== DATA FOR THIS EXERCISE ==

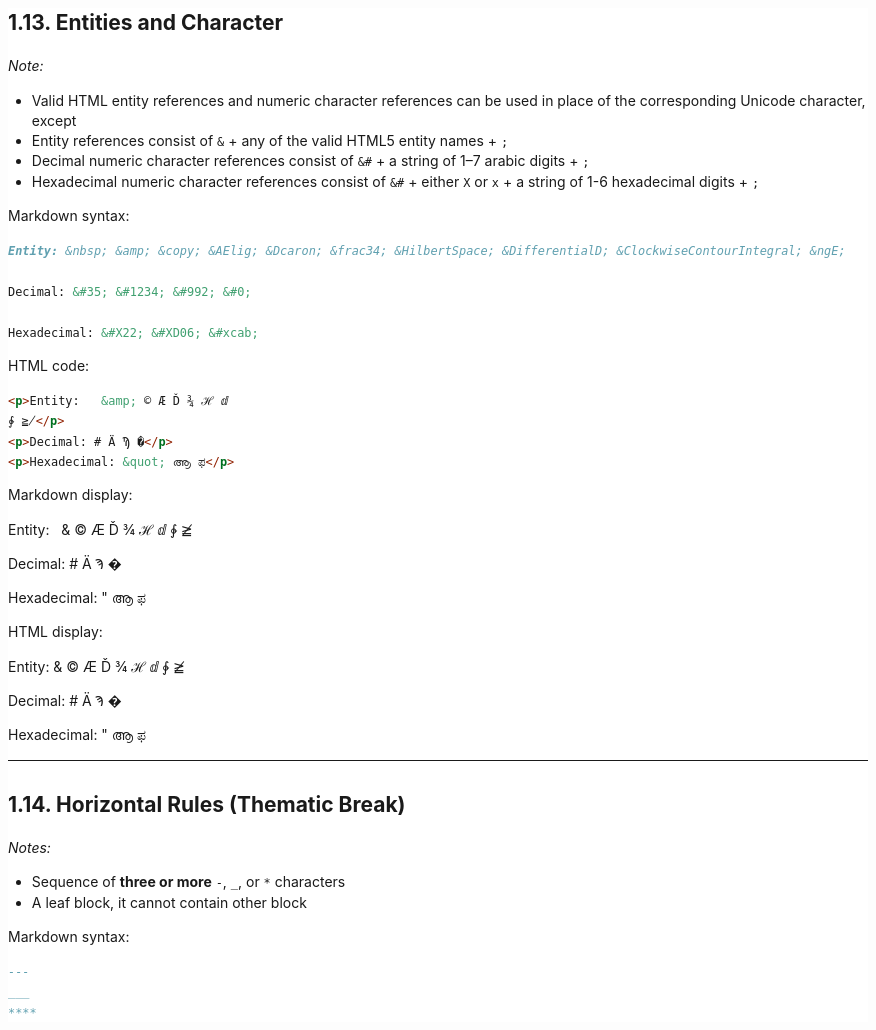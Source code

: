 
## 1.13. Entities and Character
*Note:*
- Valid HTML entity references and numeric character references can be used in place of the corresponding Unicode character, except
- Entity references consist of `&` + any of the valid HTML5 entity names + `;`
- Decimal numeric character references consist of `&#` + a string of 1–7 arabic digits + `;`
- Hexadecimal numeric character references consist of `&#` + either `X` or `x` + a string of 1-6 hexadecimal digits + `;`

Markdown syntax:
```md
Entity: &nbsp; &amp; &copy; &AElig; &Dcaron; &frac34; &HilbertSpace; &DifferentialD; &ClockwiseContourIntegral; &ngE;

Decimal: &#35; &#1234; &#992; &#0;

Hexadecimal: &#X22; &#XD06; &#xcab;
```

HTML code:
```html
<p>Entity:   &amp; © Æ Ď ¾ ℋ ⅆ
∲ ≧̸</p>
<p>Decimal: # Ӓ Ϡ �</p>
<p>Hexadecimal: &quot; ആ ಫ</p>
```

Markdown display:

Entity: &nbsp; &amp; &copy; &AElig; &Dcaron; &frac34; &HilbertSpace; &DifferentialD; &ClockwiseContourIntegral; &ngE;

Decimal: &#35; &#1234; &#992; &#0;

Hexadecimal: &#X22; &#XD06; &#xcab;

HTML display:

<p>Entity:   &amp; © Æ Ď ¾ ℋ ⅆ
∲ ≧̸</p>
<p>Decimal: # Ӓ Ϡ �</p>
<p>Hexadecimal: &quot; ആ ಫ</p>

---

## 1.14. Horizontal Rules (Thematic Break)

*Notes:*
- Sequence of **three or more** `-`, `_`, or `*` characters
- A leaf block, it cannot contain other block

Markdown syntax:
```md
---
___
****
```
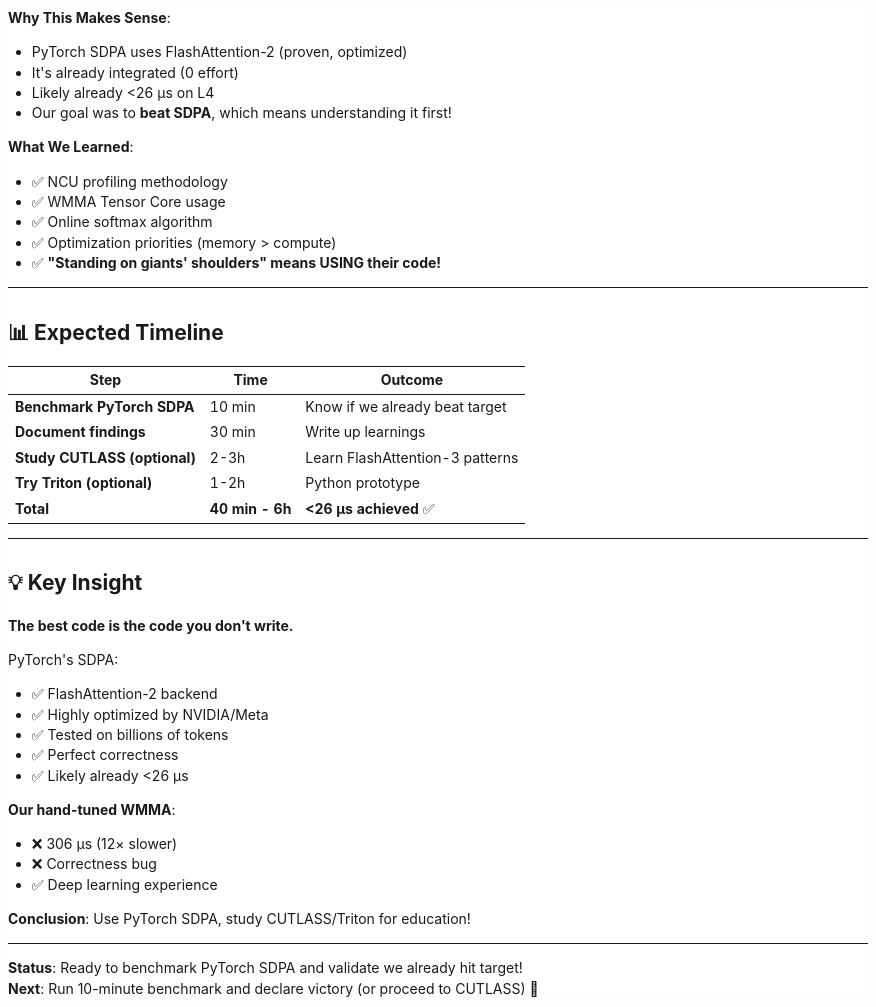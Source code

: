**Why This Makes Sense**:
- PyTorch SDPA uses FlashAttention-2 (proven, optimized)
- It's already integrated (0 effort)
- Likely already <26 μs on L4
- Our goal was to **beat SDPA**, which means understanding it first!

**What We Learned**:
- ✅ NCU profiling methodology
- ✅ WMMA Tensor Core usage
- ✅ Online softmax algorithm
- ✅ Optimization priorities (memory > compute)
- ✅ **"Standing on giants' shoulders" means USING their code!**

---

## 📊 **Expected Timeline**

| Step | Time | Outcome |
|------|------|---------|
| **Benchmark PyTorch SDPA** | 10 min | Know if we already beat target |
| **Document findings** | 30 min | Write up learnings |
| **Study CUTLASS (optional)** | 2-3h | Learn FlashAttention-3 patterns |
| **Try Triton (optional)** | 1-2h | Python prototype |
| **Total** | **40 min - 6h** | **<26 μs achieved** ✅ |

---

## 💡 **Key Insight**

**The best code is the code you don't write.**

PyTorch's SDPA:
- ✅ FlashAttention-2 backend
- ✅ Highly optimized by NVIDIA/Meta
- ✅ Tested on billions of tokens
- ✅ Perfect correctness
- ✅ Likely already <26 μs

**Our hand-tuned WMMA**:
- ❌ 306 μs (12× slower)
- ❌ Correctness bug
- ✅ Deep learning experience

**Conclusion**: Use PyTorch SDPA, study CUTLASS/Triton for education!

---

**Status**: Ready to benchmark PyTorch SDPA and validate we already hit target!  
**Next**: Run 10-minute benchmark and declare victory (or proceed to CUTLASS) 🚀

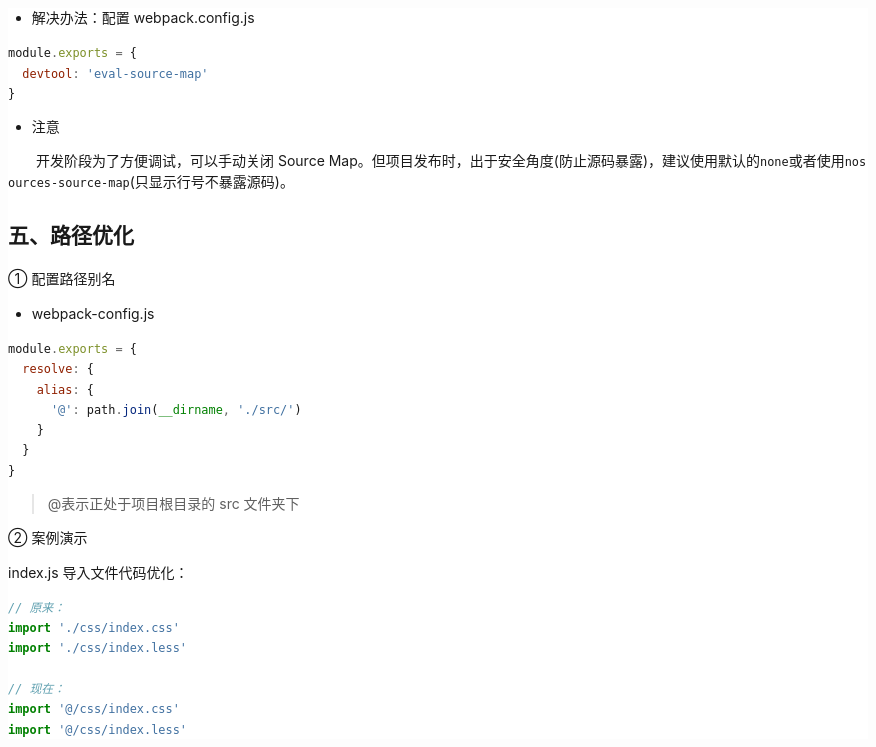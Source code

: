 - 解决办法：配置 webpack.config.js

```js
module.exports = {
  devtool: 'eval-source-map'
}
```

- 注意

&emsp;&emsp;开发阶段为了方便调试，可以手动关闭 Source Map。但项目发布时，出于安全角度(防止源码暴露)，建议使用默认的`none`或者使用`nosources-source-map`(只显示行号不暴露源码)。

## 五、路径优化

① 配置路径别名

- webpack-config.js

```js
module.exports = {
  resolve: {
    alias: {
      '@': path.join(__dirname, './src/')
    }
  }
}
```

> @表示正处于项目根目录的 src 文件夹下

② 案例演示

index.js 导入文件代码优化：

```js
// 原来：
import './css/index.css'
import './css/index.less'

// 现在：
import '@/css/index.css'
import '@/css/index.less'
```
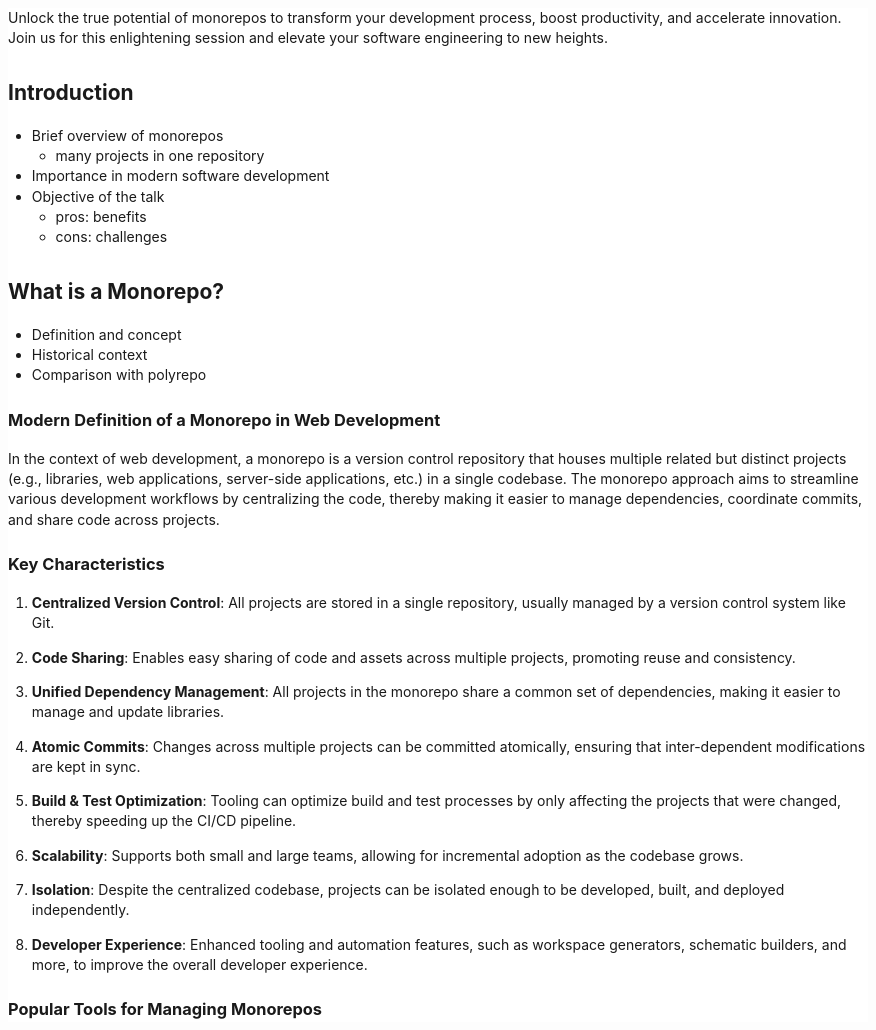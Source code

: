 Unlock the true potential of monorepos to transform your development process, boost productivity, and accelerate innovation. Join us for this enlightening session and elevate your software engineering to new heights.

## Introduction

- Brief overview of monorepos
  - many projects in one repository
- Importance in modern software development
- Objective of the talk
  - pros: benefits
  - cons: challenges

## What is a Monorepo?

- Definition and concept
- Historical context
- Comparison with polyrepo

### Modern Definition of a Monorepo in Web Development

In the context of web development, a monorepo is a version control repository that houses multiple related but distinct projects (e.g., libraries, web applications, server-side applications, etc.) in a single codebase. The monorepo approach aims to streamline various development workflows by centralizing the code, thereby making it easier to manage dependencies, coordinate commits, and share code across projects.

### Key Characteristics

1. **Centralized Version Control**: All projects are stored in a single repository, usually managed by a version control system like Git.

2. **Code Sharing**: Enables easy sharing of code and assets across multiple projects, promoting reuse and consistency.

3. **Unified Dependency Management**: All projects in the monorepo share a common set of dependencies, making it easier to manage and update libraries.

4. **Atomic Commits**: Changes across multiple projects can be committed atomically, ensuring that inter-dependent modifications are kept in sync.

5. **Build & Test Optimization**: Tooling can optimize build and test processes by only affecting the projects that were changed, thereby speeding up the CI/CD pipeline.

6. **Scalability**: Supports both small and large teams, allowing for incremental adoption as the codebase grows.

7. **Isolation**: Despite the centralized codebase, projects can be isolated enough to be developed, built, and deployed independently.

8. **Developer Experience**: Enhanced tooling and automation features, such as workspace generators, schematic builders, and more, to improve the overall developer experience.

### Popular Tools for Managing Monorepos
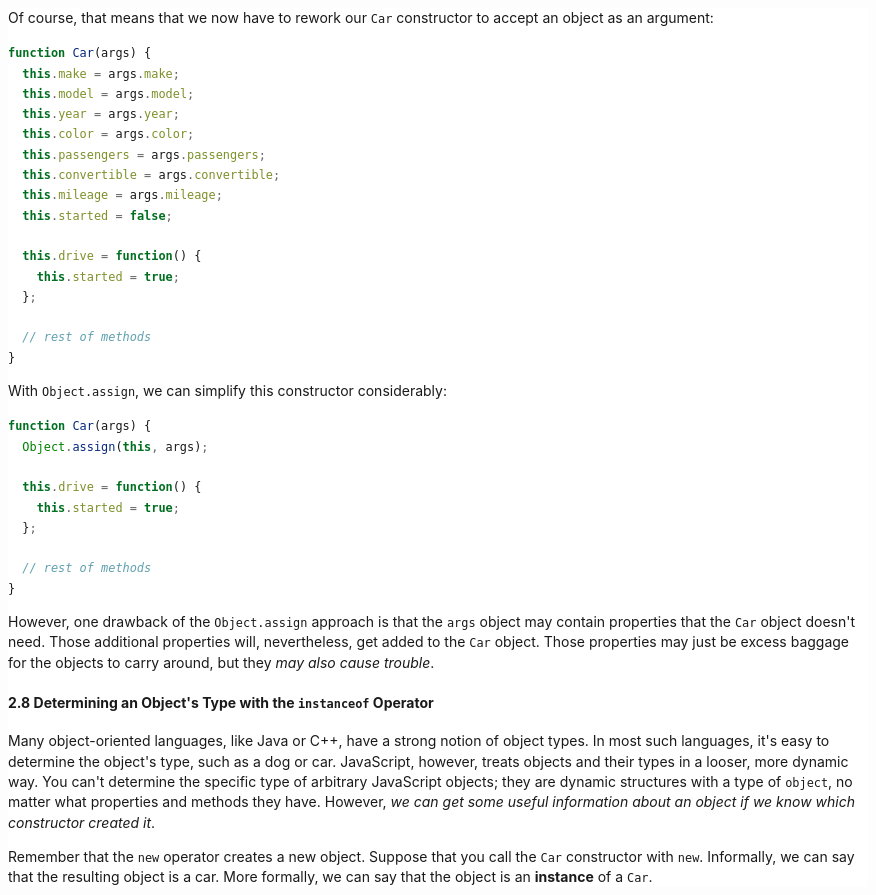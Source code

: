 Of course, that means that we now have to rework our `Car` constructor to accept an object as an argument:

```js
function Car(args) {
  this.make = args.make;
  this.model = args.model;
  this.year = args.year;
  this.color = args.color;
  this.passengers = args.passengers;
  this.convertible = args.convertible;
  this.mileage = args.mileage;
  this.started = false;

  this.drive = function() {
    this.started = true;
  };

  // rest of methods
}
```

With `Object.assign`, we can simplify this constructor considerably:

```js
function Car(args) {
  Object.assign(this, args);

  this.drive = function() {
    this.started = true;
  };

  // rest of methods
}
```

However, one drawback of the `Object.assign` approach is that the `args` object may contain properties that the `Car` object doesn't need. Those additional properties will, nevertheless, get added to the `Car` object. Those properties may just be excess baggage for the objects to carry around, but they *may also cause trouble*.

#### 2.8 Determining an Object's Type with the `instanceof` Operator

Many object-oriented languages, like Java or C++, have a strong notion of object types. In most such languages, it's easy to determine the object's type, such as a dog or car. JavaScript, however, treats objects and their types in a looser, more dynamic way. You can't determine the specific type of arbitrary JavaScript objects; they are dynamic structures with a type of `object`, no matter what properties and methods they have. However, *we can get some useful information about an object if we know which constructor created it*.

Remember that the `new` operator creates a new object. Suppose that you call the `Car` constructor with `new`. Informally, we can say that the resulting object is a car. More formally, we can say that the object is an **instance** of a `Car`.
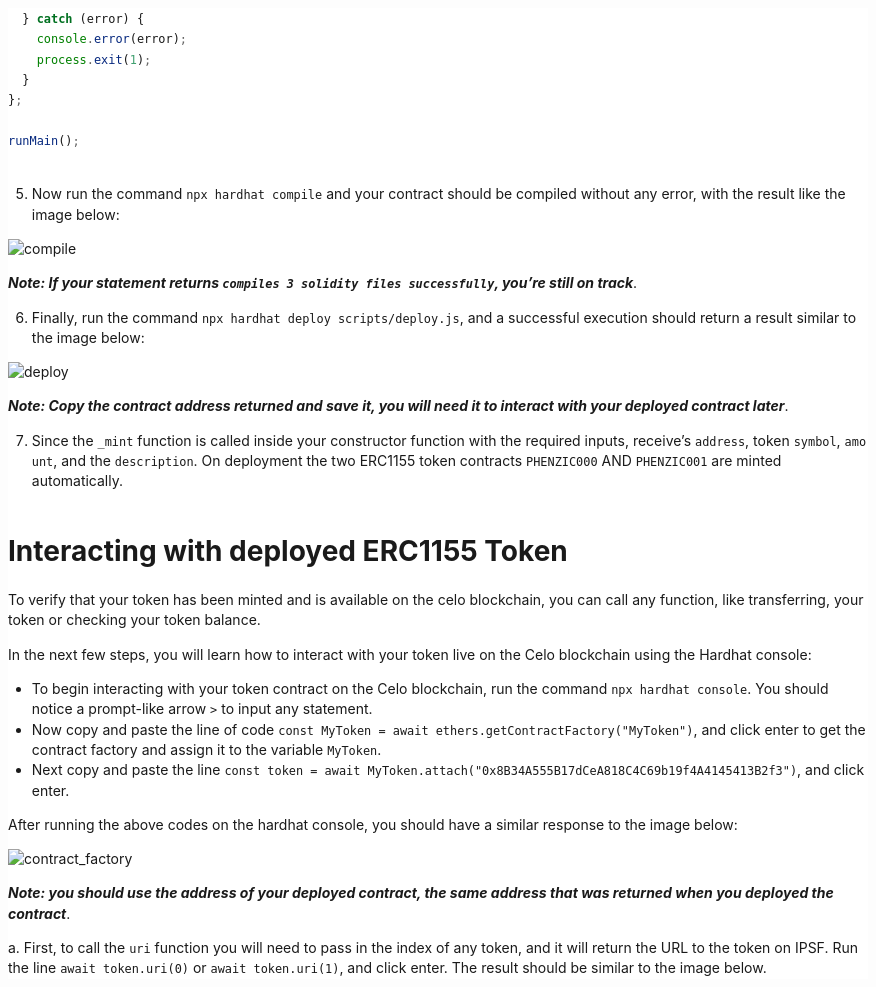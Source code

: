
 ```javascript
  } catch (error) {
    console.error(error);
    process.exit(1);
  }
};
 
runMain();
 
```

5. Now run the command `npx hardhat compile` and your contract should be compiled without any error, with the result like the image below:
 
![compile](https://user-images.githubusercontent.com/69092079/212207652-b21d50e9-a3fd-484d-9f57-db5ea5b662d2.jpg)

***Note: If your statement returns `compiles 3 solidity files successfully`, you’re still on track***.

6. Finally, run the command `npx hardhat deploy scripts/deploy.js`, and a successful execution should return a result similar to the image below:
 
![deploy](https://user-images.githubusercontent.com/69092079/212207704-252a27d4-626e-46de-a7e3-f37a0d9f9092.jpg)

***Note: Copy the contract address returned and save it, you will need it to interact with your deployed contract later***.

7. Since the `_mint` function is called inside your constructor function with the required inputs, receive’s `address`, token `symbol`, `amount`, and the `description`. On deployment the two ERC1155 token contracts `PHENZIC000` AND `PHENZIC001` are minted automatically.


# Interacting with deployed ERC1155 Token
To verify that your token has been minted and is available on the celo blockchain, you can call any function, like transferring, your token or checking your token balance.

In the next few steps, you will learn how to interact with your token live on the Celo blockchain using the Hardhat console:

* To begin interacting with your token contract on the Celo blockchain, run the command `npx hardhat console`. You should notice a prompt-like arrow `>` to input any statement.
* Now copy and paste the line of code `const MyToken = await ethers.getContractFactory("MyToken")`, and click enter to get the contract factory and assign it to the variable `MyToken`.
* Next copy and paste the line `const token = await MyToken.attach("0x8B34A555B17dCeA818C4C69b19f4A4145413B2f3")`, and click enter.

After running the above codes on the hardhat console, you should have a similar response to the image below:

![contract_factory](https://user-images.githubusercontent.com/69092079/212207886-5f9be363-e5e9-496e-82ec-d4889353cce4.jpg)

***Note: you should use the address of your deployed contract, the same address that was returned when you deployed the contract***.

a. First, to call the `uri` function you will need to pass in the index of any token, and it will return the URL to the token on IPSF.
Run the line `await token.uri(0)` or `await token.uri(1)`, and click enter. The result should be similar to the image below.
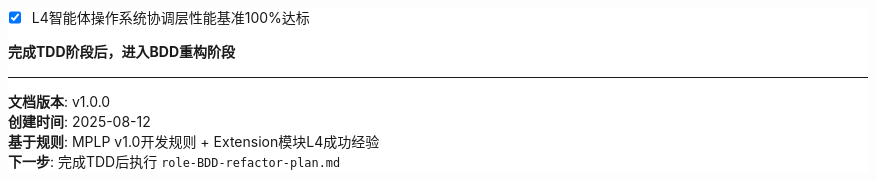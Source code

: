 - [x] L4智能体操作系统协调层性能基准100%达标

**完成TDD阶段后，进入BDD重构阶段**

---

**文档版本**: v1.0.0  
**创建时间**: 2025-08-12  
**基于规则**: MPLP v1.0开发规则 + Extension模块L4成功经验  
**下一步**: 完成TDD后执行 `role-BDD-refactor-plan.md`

===

[AIM OF THE EXERCISE] Check each line above for the word "control" and give the number of lines that have it, nothing else.

[REPLY] 2